■ **REQUIRED ACTION**
Once you find the line with "a single media source is", copy it and every line after it through the end of the entries below, exactly as written.

■ **PROVIDED MATERIAL**
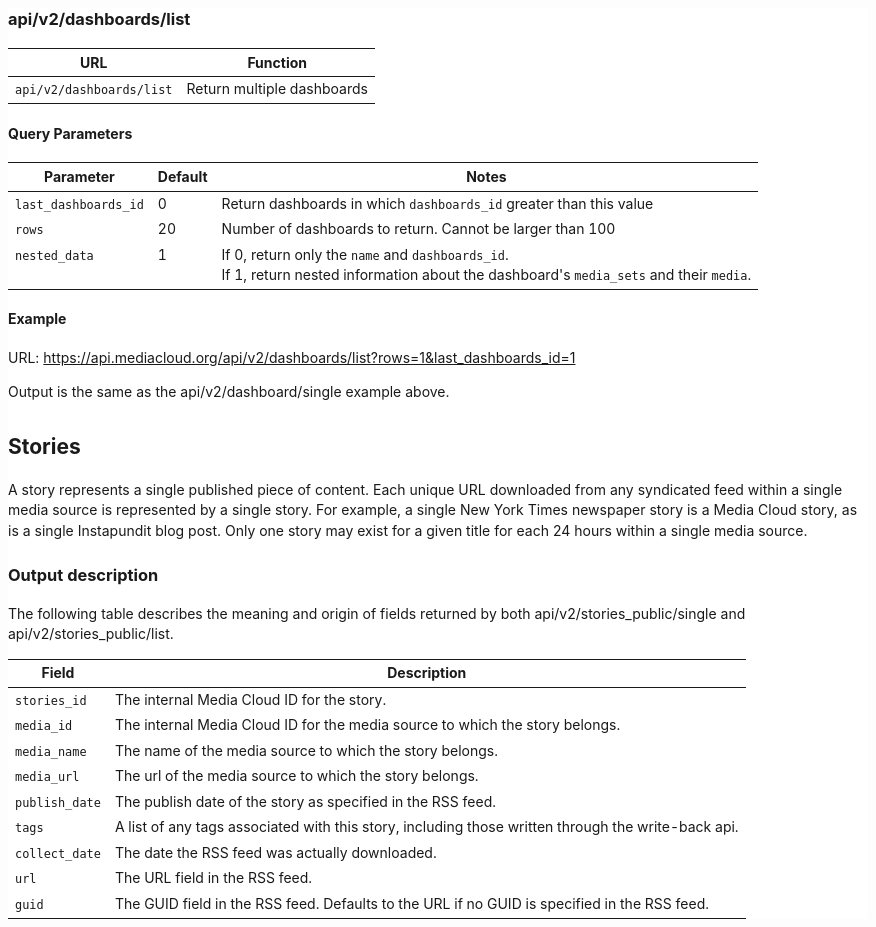 ### api/v2/dashboards/list

| URL                      | Function
| ------------------------ | --------------------------
| `api/v2/dashboards/list` | Return multiple dashboards

#### Query Parameters

| Parameter            | Default | Notes
| -------------------- | ------- | -------------------------------------------------------------------------------------
| `last_dashboards_id` | 0       | Return dashboards in which `dashboards_id` greater than this value
| `rows`               | 20      | Number of dashboards to return. Cannot be larger than 100
| `nested_data`        | 1       | If 0, return only the `name` and `dashboards_id`.<br />If 1, return nested information about the dashboard's `media_sets` and their `media`.

#### Example

URL: https://api.mediacloud.org/api/v2/dashboards/list?rows=1&last_dashboards_id=1

Output is the same as the api/v2/dashboard/single example above.

## Stories

A story represents a single published piece of content.  Each unique URL downloaded from any syndicated feed within
a single media source is represented by a single story.  For example, a single New York Times newspaper story is a
Media Cloud story, as is a single Instapundit blog post.  Only one story may exist for a given title for each 24 hours
within a single media source.

### Output description

The following table describes the meaning and origin of fields returned by both api/v2/stories_public/single and api/v2/stories_public/list.

| Field               | Description
| ------------------- | ----------------------------------------------------------------------
| `stories_id`        | The internal Media Cloud ID for the story.
| `media_id`          | The internal Media Cloud ID for the media source to which the story belongs.
| `media_name`        | The name of the media source to which the story belongs.
| `media_url`         | The url of the media source to which the story belongs.
| `publish_date`      | The publish date of the story as specified in the RSS feed.
| `tags`              | A list of any tags associated with this story, including those written through the write-back api.
| `collect_date`      | The date the RSS feed was actually downloaded.
| `url`               | The URL field in the RSS feed.
| `guid`              | The GUID field in the RSS feed. Defaults to the URL if no GUID is specified in the RSS feed.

■ **TASK RESULT**
a single media source is represented by a single story.  For example, a single New York Times newspaper story is a
Media Cloud story, as is a single Instapundit blog post.  Only one story may exist for a given title for each 24 hours
within a single media source.

### Output description

The following table describes the meaning and origin of fields returned by both api/v2/stories_public/single and api/v2/stories_public/list.

| Field               | Description
| ------------------- | ----------------------------------------------------------------------
| `stories_id`        | The internal Media Cloud ID for the story.
| `media_id`          | The internal Media Cloud ID for the media source to which the story belongs.
| `media_name`        | The name of the media source to which the story belongs.
| `media_url`         | The url of the media source to which the story belongs.
| `publish_date`      | The publish date of the story as specified in the RSS feed.
| `tags`              | A list of any tags associated with this story, including those written through the write-back api.
| `collect_date`      | The date the RSS feed was actually downloaded.
| `url`               | The URL field in the RSS feed.
| `guid`              | The GUID field in the RSS feed. Defaults to the URL if no GUID is specified in the RSS feed.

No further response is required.